Problem to solve =>
What lines below contain the string "begin"? List them all.

Data for this task =>
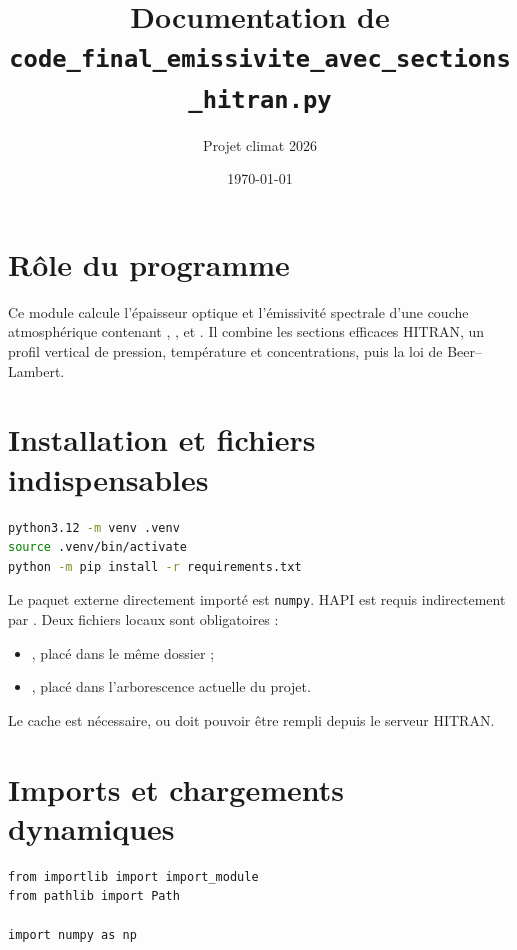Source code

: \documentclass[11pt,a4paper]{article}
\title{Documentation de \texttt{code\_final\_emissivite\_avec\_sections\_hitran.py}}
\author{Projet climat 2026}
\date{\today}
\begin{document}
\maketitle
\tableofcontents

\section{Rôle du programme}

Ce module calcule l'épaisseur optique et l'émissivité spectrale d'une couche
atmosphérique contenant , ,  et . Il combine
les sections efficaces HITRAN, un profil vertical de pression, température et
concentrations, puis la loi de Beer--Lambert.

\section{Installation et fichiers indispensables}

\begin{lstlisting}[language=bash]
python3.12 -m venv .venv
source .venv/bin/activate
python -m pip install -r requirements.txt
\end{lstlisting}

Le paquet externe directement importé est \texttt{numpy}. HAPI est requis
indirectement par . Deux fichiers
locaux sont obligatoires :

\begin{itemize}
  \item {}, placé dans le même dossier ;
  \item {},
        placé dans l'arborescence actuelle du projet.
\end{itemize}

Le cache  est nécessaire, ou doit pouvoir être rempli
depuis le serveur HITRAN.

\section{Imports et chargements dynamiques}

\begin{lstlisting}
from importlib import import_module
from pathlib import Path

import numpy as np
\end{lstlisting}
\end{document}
==
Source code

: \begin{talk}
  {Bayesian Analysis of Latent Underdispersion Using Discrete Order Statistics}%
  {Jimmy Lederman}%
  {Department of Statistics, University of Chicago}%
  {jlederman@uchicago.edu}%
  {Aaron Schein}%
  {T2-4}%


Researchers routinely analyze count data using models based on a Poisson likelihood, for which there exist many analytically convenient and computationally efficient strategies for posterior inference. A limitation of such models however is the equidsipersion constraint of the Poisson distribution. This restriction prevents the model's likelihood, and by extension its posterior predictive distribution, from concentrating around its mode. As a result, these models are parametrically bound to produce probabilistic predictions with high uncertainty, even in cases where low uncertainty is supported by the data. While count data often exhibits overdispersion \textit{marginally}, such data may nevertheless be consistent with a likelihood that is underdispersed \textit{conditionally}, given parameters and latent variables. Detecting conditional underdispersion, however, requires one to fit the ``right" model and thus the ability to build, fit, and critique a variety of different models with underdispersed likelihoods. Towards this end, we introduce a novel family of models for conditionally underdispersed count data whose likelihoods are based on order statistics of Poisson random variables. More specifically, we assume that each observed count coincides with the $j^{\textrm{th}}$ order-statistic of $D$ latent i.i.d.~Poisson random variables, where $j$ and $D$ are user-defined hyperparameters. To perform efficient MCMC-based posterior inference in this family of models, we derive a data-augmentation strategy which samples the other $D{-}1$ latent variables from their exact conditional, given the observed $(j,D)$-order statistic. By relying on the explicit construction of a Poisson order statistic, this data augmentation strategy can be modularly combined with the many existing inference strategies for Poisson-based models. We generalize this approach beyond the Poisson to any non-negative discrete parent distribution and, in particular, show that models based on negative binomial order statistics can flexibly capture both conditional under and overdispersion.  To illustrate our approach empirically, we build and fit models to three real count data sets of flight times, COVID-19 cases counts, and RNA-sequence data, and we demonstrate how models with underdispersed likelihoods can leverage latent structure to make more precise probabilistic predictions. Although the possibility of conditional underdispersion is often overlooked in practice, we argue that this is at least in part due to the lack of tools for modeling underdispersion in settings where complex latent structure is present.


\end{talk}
---
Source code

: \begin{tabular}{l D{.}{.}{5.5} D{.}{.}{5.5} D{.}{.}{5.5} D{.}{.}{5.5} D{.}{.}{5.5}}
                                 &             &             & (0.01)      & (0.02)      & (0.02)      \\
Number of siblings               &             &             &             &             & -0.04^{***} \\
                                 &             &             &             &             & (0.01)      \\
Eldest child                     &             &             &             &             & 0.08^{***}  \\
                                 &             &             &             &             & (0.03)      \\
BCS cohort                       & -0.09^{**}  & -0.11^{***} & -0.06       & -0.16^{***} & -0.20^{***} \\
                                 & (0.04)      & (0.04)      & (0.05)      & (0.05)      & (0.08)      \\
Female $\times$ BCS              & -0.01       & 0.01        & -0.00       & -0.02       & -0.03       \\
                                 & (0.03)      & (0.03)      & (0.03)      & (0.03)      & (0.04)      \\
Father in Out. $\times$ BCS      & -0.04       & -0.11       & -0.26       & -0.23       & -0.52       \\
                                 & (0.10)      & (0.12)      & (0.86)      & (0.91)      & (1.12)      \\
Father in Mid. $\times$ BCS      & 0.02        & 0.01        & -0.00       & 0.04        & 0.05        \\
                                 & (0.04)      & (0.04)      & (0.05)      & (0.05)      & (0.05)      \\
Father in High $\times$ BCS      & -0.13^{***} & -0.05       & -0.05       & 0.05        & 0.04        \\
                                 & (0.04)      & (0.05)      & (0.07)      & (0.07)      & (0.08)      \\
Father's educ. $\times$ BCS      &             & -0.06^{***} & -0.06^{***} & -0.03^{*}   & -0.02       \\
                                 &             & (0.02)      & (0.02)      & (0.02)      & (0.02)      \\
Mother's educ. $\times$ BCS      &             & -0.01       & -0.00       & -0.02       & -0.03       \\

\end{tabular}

Completed task =>
\begin{document}
\begin{lstlisting}[language=bash]
\begin{itemize}
\begin{lstlisting}
: \begin{talk}
: \begin{tabular}{l D{.}{.}{5.5} D{.}{.}{5.5} D{.}{.}{5.5} D{.}{.}{5.5} D{.}{.}{5.5}}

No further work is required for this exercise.